Tuesday, January 26, 2010

Error handling

Error handling
6.2.5 This page will describe collisions and how they are handled on a network.


The most common error condition on Ethernet networks are collisions. Collisions are the mechanism for resolving contention for network access. A few collisions provide a smooth, simple, low overhead way for network nodes to arbitrate contention for the network resource. When network contention becomes too great, collisions can become a significant impediment to useful network operation.

Collisions result in network bandwidth loss that is equal to the initial transmission and the collision jam signal. This is consumption delay and affects all network nodes possibly causing significant reduction in network throughput.

The considerable majority of collisions occur very early in the frame, often before the SFD. Collisions occurring before the SFD are usually not reported to the higher layers, as if the collision did not occur. As soon as a collision is detected, the sending stations transmit a 32-bit “jam” signal that will enforce the collision. This is done so that any data being transmitted is thoroughly corrupted and all stations have a chance to detect the collision.

In Figure two stations listen to ensure that the cable is idle, then transmit. Station 1 was able to transmit a significant percentage of the frame before the signal even reached the last cable segment. Station 2 had not received the first bit of the transmission prior to beginning its own transmission and was only able to send several bits before the NIC sensed the collision. Station 2 immediately truncated the current transmission, substituted the 32-bit jam signal and ceased all transmissions. During the collision and jam event that Station 2 was experiencing, the collision fragments were working their way back through the repeated collision domain toward Station 1. Station 2 completed transmission of the 32-bit jam signal and became silent before the collision propagated back to Station 1 which was still unaware of the collision and continued to transmit. When the collision fragments finally reached Station 1, it also truncated the current transmission and substituted a 32-bit jam signal in place of the remainder of the frame it was transmitting. Upon sending the 32-bit jam signal Station 1 ceased all transmissions.

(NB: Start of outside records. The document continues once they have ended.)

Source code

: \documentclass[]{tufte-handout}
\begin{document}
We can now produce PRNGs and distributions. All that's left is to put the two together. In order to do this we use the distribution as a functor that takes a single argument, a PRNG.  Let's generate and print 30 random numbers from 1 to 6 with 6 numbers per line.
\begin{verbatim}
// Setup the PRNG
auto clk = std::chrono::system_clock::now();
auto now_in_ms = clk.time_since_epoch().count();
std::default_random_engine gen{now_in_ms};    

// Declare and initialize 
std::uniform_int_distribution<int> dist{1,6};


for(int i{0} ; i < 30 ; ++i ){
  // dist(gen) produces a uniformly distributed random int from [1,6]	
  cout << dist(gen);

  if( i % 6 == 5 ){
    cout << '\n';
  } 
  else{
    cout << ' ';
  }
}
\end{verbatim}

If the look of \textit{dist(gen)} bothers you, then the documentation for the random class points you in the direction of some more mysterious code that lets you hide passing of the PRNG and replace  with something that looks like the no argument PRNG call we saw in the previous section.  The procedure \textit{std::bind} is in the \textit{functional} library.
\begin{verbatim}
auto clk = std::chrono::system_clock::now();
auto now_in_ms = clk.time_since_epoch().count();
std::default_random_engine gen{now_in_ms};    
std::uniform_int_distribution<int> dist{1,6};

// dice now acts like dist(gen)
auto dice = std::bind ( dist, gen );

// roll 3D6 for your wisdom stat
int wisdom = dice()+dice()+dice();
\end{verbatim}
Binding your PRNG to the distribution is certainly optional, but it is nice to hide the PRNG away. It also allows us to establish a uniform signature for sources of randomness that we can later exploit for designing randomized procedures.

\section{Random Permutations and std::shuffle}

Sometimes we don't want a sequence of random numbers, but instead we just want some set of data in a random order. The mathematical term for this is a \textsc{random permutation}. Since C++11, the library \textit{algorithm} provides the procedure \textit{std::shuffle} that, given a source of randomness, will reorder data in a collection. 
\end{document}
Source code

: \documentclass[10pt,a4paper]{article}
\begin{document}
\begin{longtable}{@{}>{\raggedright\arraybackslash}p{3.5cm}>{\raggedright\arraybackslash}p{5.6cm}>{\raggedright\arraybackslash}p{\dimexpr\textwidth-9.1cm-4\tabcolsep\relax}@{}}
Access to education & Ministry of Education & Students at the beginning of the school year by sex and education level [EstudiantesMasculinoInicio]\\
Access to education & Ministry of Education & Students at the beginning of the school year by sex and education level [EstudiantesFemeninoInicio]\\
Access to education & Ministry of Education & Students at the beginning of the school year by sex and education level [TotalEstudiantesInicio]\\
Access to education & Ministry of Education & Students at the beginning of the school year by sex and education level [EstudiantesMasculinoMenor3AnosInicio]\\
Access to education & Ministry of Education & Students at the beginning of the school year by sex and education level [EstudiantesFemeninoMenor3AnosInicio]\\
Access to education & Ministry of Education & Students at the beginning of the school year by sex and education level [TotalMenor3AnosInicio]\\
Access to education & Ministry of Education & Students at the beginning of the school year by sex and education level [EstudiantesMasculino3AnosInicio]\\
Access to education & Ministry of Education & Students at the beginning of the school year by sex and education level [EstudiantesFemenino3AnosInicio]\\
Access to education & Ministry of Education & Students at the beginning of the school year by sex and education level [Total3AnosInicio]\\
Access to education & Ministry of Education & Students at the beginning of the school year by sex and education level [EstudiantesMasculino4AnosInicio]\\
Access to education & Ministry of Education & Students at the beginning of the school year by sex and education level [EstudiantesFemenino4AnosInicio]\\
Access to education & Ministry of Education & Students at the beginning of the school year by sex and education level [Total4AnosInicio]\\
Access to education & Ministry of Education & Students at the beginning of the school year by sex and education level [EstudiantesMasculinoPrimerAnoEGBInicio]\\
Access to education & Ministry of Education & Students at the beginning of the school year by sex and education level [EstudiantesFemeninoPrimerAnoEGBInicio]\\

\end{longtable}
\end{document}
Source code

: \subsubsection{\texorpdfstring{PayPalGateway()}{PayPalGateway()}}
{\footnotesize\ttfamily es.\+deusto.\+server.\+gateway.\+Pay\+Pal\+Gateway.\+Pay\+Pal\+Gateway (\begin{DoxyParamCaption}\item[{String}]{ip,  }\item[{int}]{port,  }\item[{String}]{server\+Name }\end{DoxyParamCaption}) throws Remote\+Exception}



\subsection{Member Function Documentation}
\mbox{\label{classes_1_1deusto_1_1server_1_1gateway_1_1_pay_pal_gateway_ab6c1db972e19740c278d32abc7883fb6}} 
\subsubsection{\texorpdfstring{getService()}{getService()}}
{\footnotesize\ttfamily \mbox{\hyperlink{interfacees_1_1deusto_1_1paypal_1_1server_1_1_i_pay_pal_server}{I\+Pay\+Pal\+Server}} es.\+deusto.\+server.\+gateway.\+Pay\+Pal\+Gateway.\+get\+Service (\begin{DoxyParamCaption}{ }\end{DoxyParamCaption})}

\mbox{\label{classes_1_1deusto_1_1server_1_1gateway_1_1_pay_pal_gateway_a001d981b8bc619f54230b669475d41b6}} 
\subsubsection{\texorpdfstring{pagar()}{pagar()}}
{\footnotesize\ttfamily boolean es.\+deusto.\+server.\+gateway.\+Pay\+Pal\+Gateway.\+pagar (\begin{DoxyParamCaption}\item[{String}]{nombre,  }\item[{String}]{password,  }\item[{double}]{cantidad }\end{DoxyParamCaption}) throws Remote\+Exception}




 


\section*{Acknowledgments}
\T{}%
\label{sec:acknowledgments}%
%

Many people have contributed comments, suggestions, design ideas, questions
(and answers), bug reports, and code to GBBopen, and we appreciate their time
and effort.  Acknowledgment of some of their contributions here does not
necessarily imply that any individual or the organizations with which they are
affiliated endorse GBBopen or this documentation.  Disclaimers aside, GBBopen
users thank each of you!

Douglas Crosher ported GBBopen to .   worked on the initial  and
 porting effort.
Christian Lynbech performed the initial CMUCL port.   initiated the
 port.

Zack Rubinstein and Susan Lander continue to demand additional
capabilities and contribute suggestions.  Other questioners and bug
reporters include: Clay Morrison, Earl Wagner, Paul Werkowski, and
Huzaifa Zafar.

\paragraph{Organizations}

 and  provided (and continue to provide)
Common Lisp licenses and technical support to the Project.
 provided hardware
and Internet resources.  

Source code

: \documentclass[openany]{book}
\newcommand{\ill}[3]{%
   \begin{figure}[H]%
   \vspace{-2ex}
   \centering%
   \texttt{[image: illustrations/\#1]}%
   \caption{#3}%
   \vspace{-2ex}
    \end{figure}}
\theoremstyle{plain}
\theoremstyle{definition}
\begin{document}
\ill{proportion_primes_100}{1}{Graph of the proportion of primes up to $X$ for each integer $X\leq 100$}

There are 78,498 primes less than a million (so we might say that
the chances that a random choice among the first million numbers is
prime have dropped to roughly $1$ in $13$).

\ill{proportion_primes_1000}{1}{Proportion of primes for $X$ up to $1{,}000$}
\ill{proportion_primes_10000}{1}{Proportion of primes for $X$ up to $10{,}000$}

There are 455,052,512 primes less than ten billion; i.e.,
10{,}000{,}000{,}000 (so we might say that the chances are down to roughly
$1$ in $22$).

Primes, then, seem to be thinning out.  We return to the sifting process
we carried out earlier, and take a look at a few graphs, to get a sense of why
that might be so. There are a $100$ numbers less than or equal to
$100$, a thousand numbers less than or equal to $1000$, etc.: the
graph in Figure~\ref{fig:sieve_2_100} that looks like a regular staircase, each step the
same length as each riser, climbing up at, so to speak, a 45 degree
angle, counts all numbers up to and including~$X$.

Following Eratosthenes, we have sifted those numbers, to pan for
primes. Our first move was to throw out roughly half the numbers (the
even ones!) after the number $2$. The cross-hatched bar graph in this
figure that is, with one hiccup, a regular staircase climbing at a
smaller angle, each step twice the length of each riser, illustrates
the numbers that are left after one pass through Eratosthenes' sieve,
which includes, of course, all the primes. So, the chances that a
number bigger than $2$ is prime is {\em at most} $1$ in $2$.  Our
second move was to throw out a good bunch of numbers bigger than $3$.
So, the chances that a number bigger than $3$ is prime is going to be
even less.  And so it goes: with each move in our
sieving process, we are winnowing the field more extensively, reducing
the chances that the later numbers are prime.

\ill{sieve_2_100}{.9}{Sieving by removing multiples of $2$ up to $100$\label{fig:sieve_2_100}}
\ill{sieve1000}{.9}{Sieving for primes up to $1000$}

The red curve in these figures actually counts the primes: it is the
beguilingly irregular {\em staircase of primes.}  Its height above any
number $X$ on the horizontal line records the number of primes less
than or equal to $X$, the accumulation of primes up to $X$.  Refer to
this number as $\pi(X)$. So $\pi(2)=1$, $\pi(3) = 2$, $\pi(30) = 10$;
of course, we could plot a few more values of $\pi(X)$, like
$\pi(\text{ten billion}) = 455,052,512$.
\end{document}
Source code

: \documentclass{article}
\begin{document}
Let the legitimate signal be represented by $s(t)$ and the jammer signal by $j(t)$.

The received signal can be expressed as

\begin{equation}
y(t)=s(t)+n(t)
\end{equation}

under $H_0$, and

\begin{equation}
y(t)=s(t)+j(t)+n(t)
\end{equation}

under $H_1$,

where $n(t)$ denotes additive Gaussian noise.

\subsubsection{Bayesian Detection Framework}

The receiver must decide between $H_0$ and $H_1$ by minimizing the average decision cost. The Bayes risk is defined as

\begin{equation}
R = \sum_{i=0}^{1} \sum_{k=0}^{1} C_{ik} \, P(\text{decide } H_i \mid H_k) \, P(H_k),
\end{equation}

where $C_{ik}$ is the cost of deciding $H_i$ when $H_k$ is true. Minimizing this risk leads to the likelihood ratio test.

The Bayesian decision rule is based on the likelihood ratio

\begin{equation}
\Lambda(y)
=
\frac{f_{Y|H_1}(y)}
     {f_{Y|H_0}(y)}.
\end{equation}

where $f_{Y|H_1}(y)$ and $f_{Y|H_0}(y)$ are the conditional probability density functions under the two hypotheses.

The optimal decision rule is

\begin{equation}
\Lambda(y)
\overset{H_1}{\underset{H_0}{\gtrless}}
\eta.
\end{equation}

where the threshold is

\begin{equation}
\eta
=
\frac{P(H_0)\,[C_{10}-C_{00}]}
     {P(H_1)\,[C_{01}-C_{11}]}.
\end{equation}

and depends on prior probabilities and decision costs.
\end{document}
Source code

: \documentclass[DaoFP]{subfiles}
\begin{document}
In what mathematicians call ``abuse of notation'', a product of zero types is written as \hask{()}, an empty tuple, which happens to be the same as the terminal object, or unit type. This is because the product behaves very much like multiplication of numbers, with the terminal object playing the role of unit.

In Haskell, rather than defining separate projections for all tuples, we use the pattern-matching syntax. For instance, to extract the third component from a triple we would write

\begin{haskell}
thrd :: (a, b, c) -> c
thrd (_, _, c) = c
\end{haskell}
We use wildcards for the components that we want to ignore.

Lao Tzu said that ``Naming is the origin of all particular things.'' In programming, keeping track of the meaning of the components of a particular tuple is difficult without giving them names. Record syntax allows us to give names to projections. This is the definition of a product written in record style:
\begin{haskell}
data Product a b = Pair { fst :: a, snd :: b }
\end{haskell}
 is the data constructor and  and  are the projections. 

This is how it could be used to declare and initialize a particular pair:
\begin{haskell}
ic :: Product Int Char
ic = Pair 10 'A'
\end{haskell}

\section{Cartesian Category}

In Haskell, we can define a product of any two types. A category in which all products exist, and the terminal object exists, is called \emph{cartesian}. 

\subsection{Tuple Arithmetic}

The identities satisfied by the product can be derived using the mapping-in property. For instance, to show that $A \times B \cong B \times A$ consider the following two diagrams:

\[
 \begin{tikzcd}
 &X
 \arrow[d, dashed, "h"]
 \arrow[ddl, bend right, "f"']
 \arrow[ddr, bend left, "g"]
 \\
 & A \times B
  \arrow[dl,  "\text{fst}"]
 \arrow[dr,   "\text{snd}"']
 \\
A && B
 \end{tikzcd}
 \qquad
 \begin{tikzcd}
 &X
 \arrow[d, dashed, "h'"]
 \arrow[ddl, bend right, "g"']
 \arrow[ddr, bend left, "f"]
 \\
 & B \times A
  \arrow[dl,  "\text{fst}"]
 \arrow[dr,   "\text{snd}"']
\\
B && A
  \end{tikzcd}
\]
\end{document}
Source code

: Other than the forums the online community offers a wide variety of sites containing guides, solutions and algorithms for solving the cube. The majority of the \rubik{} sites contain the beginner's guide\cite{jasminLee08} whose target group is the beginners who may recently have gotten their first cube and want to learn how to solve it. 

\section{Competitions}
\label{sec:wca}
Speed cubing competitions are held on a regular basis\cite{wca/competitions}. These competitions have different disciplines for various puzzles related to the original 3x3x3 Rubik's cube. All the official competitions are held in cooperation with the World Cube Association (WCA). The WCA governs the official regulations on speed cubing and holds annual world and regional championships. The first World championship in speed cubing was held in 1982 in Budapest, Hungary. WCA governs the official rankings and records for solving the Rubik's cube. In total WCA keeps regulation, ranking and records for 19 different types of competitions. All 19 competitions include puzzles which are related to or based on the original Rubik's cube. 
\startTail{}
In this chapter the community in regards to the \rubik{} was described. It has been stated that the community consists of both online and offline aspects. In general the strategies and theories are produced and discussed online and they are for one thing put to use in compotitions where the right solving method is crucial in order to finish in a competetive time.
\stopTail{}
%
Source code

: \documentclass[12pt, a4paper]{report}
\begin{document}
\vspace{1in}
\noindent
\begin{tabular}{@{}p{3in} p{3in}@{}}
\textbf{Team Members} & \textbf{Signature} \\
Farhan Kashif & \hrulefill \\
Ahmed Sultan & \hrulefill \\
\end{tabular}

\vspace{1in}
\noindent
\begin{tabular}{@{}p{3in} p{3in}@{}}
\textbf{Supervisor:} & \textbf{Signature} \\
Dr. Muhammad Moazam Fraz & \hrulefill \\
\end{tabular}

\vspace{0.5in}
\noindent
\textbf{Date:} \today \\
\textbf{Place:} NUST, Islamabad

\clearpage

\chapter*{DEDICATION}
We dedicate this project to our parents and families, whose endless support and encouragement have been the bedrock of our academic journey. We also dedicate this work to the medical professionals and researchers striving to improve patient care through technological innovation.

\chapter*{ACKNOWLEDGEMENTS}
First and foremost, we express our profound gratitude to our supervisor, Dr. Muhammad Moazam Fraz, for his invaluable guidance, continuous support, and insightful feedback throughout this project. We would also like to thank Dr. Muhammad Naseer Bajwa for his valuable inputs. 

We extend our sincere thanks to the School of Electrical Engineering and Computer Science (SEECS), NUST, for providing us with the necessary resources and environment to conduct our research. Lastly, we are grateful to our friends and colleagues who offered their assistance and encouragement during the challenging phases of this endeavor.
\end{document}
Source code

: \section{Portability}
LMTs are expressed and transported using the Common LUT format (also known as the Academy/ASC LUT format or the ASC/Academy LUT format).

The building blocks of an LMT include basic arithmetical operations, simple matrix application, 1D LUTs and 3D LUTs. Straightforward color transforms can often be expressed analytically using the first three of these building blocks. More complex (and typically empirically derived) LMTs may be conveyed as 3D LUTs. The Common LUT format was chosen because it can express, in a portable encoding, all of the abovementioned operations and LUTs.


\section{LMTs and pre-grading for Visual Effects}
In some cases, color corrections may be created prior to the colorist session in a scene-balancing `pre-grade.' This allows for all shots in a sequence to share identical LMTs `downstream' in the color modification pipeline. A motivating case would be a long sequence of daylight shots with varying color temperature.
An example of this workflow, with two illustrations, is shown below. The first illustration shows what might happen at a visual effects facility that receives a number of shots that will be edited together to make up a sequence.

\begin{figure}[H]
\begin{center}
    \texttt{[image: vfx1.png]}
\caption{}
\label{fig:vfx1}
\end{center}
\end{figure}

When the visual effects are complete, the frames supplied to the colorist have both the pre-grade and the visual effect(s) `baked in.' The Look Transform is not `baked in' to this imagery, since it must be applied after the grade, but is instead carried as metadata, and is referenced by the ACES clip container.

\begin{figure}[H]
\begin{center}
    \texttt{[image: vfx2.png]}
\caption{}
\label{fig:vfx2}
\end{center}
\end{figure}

A jam signal may be composed of any binary data so long as it does not form a proper checksum for the portion of the frame already transmitted. The most commonly observed data pattern for a jam signal is simply a repeating one, zero, one, zero pattern, the same as Preamble. When viewed by a protocol analyzer this pattern appears as either a repeating hexadecimal 5 or A sequence. The corrupted, partially transmitted messages are often referred to as collision fragments or runts. Normal collisions are less than 64 octets in length and therefore fail both the minimum length test and the FCS checksum test.